18. What must be done through the self-activity of the proletariat, other elements of society are attempting to do through petitions, voting, legislation, and policy change. Reforms are a commendable goal in a racial capitalist system that clearly prioritizes policing over life. However, we must keep in mind that bourgeois society wants to keep this rebellion as narrow as possible: making it only about George Floyd, about slashing police budgets and redistributing the budget to other areas of society. But this rebellion is about something much more. It is about the deep injustice felt by a people which no amount of reform can extinguish.

19. Abolition entails the material destruction of the range of policing infrastructures built during the era of racial capitalism. Abolition occurred from May 26 to June 1st. As a result of widespread rioting, more has happened in a week to discredit and limit police power than has occurred in many decades of activism. Here we see the potential of abolition in its fullest sense, opening up a brief moment of solidarity between the different racialized fractions of the proletariat, causing a national crisis, and cracking open the door to a new world for a brief moment. 

20. Not everything that took place during the uprising was empowering and liberating. The same problems that existed before, continued during the rebellion —racism, transphobia, homophobia, competition for meager resources. All of that doesn’t suddenly disappear in a rebellion. The crucial work of building a new world remains to be done.

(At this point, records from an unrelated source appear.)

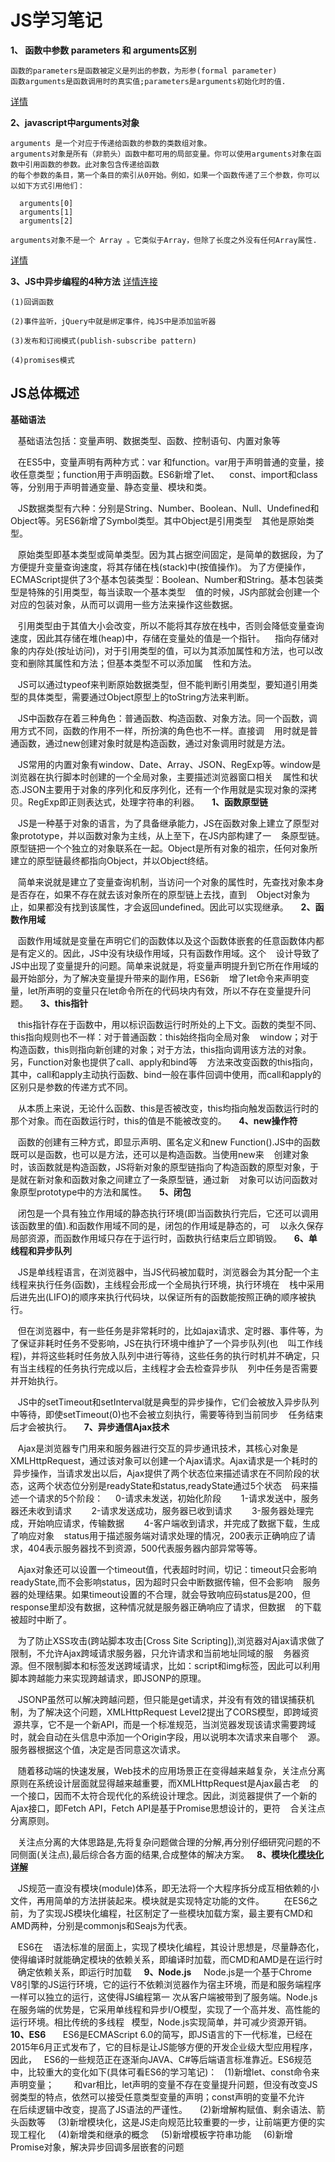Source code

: # JS学习笔记
**1、 函数中参数 parameters 和 arguments区别**

    函数的parameters是函数被定义是列出的参数，为形参(formal parameter)
    函数arguments是函数调用时的真实值;parameters是arguments初始化时的值.
[详情](https://developer.mozilla.org/en-US/docs/Glossary/Parameter)

**2、javascript中arguments对象**
   
    arguments 是一个对应于传递给函数的参数的类数组对象。
    arguments对象是所有（非箭头）函数中都可用的局部变量。你可以使用arguments对象在函数中引用函数的参数。此对象包含传递给函数
    的每个参数的条目，第一个条目的索引从0开始。例如，如果一个函数传递了三个参数，你可以以如下方式引用他们：
```
  arguments[0]
  arguments[1]
  arguments[2]
```
    arguments对象不是一个 Array 。它类似于Array，但除了长度之外没有任何Array属性.
[详情](https://developer.mozilla.org/zh-CN/docs/Web/JavaScript/Reference/Functions/arguments)

**3、JS中异步编程的4种方法** [详情连接](http://www.ruanyifeng.com/blog/2012/12/asynchronous%EF%BC%BFjavascript.html)
    
    (1)回调函数
    
    (2)事件监听，jQuery中就是绑定事件，纯JS中是添加监听器
    
    (3)发布和订阅模式(publish-subscribe pattern)
    
    (4)promises模式  


## JS总体概述

**基础语法**

    基础语法包括：变量声明、数据类型、函数、控制语句、内置对象等
    
    在ES5中，变量声明有两种方式：var 和function。var用于声明普通的变量，接收任意类型；function用于声明函数。ES6新增了let、
    const、import和class等，分别用于声明普通变量、静态变量、模块和类。
    
    JS数据类型有六种：分别是String、Number、Boolean、Null、Undefined和Object等。另ES6新增了Symbol类型。其中Object是引用类型
    其他是原始类型。
    
    原始类型即基本类型或简单类型。因为其占据空间固定，是简单的数据段，为了方便提升变量查询速度，将其存储在栈(stack)中(按值操作)。
    为了方便操作，ECMAScript提供了3个基本包装类型：Boolean、Number和String。基本包装类型是特殊的引用类型，每当读取一个基本类型
    值的时候，JS内部就会创建一个对应的包装对象，从而可以调用一些方法来操作这些数据。
    
    引用类型由于其值大小会改变，所以不能将其存放在栈中，否则会降低变量查询速度，因此其存储在堆(heap)中，存储在变量处的值是一个指针。
    指向存储对象的内存处(按址访问)，对于引用类型的值，可以为其添加属性和方法，也可以改变和删除其属性和方法；但基本类型不可以添加属
    性和方法。
    
    JS可以通过typeof来判断原始数据类型，但不能判断引用类型，要知道引用类型的具体类型，需要通过Object原型上的toString方法来判断。
    
    JS中函数存在着三种角色：普通函数、构造函数、对象方法。同一个函数，调用方式不同，函数的作用不一样，所扮演的角色也不一样。直接调
    用时就是普通函数，通过new创建对象时就是构造函数，通过对象调用时就是方法。
    
    JS常用的内置对象有window、Date、Array、JSON、RegExp等。window是浏览器在执行脚本时创建的一个全局对象，主要描述浏览器窗口相关
    属性和状态.JSON主要用于对象的序列化和反序列化，还有一个作用就是实现对象的深拷贝。RegExp即正则表达式，处理字符串的利器。
    
**1、函数原型链**

    JS是一种基于对象的语言，为了具备继承能力，JS在函数对象上建立了原型对象prototype，并以函数对象为主线，从上至下，在JS内部构建了一
    条原型链。原型链把一个个独立的对象联系在一起。Object是所有对象的祖宗，任何对象所建立的原型链最终都指向Object，并以Object终结。
    
    简单来说就是建立了变量查询机制，当访问一个对象的属性时，先查找对象本身是否存在，如果不存在就去该对象所在的原型链上去找，直到
    Object对象为止，如果都没有找到该属性，才会返回undefined。因此可以实现继承。
    
**2、函数作用域**

    函数作用域就是变量在声明它们的函数体以及这个函数体嵌套的任意函数体内都是有定义的。因此，JS中没有块级作用域，只有函数作用域。这个
    设计导致了JS中出现了变量提升的问题。简单来说就是，将变量声明提升到它所在作用域的最开始部分，为了解决变量提升带来的副作用，ES6新
    增了let命令来声明变量，let所声明的变量只在let命令所在的代码块内有效，所以不存在变量提升问题。
    
**3、this指针**

    this指针存在于函数中，用以标识函数运行时所处的上下文。函数的类型不同、this指向规则也不一样：对于普通函数：this始终指向全局对象
    window；对于构造函数，this则指向新创建的对象；对于方法，this指向调用该方法的对象。另，Function对象也提供了call、apply和bind等
    方法来改变函数的this指向，其中，call和apply主动执行函数、bind一般在事件回调中使用，而call和apply的区别只是参数的传递方式不同。
    
    从本质上来说，无论什么函数、this是否被改变，this均指向触发函数运行时的那个对象。而在函数运行时，this的值是不能被改变的。
    
**4、new操作符**

    函数的创建有三种方式，即显示声明、匿名定义和new Function().JS中的函数既可以是函数，也可以是方法，还可以是构造函数。当使用new来
    创建对象时，该函数就是构造函数，JS将新对象的原型链指向了构造函数的原型对象，于是就在新对象和函数对象之间建立了一条原型链，通过新
    对象可以访问函数对象原型prototype中的方法和属性。
    
**5、闭包**

    闭包是一个具有独立作用域的静态执行环境(即当函数执行完后，它还可以调用该函数里的值).和函数作用域不同的是，闭包的作用域是静态的，可
    以永久保存局部资源，而函数作用域只存在于运行时，函数执行结束后立即销毁。
    
**6、单线程和异步队列**

    JS是单线程语言，在浏览器中，当JS代码被加载时，浏览器会为其分配一个主线程来执行任务(函数)，主线程会形成一个全局执行环境，执行环境在
    栈中采用后进先出(LIFO)的顺序来执行代码块，以保证所有的函数能按照正确的顺序被执行。
    
    但在浏览器中，有一些任务是非常耗时的，比如ajax请求、定时器、事件等，为了保证非耗时任务不受影响，JS在执行环境中维护了一个异步队列(也
    叫工作线程)，并将这些耗时任务放入队列中进行等待，这些任务的执行时机并不确定，只有当主线程的任务执行完成以后，主线程才会去检查异步队
    列中任务是否需要并开始执行。
    
    JS中的setTimeout和setInterval就是典型的异步操作，它们会被放入异步队列中等待，即使setTimeout(0)也不会被立刻执行，需要等待到当前同步
    任务结束后才会被执行。
    
**7、异步通信Ajax技术**

    Ajax是浏览器专门用来和服务器进行交互的异步通讯技术，其核心对象是XMLHttpRequest，通过该对象可以创建一个Ajax请求。Ajax请求是一个耗时的
    异步操作，当请求发出以后，Ajax提供了两个状态位来描述请求在不同阶段的状态，这两个状态位分别是readyState和status,readyState通过5个状态
    码来描述一个请求的5个阶段：
        0-请求未发送，初始化阶段
        1-请求发送中，服务器还未收到请求
        2-请求发送成功，服务器已收到请求
        3-服务器处理完成，开始响应请求，传输数据
        4-客户端收到请求，并完成了数据下载，生成了响应对象
    status用于描述服务端对请求处理的情况，200表示正确响应了请求，404表示服务器找不到资源，500代表服务器内部异常等等。
    
    Ajax对象还可以设置一个timeout值，代表超时时间，切记：timeout只会影响readyState,而不会影响status，因为超时只会中断数据传输，但不会影响
    服务器的处理结果。如果timeout设置的不合理，就会导致响应码status是200，但response里却没有数据，这种情况就是服务器正确响应了请求，但数据
    的下载被超时中断了。
    
    为了防止XSS攻击(跨站脚本攻击[Cross Site Scripting]),浏览器对Ajax请求做了限制，不允许Ajax跨域请求服务器，只允许请求和当前地址同域的服
    务器资源。但不限制脚本和标签发送跨域请求，比如：script和img标签，因此可以利用脚本跨越能力来实现跨越请求，即JSONP的原理。
    
    JSONP虽然可以解决跨越问题，但只能是get请求，并没有有效的错误捕获机制，为了解决这个问题，XMLHttpRequest Level2提出了CORS模型，即跨域资
    源共享，它不是一个新API，而是一个标准规范，当浏览器发现该请求需要跨域时，就会自动在头信息中添加一个Origin字段，用以说明本次请求来自哪个
    源。服务器根据这个值，决定是否同意这次请求。
    
    随着移动端的快速发展，Web技术的应用场景正在变得越来越复杂，关注点分离原则在系统设计层面就显得越来越重要，而XMLHttpRequest是Ajax最古老
    的一个接口，因而不太符合现代化的系统设计理念。因此，浏览器提供了一个新的Ajax接口，即Fetch API，Fetch API是基于Promise思想设计的，更符
    合关注点分离原则。
    
    关注点分离的大体思路是,先将复杂问题做合理的分解,再分别仔细研究问题的不同侧面(关注点),最后综合各方面的结果,合成整体的解决方案。
   
**8、模块化[模块化详解]()**

    JS规范一直没有模块(module)体系，即无法将一个大程序拆分成互相依赖的小文件，再用简单的方法拼装起来。模块就是实现特定功能的文件。
    
    在ES6之前，为了实现JS模块化编程，社区制定了一些模块加载方案，最主要有CMD和AMD两种，分别是commonjs和Seajs为代表。
    
    ES6在
    语法标准的层面上，实现了模块化编程，其设计思想是，尽量静态化，使得编译时就能确定模块的依赖关系，即编译时加载，而CMD和AMD是在运行时
    确定依赖关系，即运行时加载
    
**9、Node.js** 
   
   Node.js是一个基于Chrome V8引擎的JS运行环境，它的运行不依赖浏览器作为宿主环境，而是和服务端程序一样可以独立的运行，这使得JS编程第一
   次从客户端被带到了服务端。Node.js在服务端的优势是，它采用单线程和异步I/O模型，实现了一个高并发、高性能的运行环境。相比传统的多线程
   模型，Node.js实现简单，并可减少资源开销。
   
**10、ES6**   
   
   ES6是ECMAScript 6.0的简写，即JS语言的下一代标准，已经在2015年6月正式发布了，它的目标是让JS能够方便的开发企业级大型应用程序，因此，
   ES6的一些规范正在逐渐向JAVA、C#等后端语言标准靠近。ES6规范中，比较重大的变化如下(具体可看ES6的学习笔记)：
    (1)新增let、const命令来声明变量；
        和var相比，let声明的变量不存在变量提升问题，但没有改变JS弱类型的特点，依然可以接受任意类型变量的声明；const声明的变量不允许
        在后续逻辑中改变，提高了JS语法的严谨性。
     (2)新增解构赋值、剩余语法、箭头函数等
     (3)新增模块化，这是JS走向规范比较重要的一步，让前端更方便的实现工程化
     (4)新增类和继承的概念
     (5)新增模板字符串功能
     (6)新增Promise对象，解决异步回调多层嵌套的问题
   
   
   
   
   
   
   
   
   
   
   
   
   
   
   
   
   
   
   
   
   
   
   
   
   
    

21. We have yet to answer the full meaning of this rebellion. Is the content of Black Lives Matter only about those who are racialized as Black or does the Black struggle take on a larger content?

22. Comparisons of this rebellion to 1968 are wrong. This rebellion is different on many levels. It is Black mayors and Black police commissioners who govern in many cities. It was a multi-racial proletariat which rebelled.

23. Can the Black proletariat lead the other racialized fractions of the proletariat in the upcoming years? This is a question that goes back a century with Du Bois, Haywood, James, Jones, and Hampton all trying to devise various coalitions with other fractions in this country or overseas in an attempt to defeat racial capitalism and empire. They all knew that the Black proletariat could spark a broad rebellion, but could not defeat its enemies on its own. 

24. The unification of the proletariat in a common struggle to eliminate capitalism is the only hope humanity has of saving itself and the earth. This counter-power is based on all people coming together to fight against racism, patriarchy and everything that capitalism brings with it. 

25. The desire for multi-racial solidarity is always fraught, as the histories of racism have shown. The development of solidarity will be tense, difficult, and will depend on objective circumstances and strategic choices. Of greatest concern is that solidarity might come at the expense of Black liberation. To prevent this, efforts must be made to respect and support the autonomy of the Black revolutionary struggle.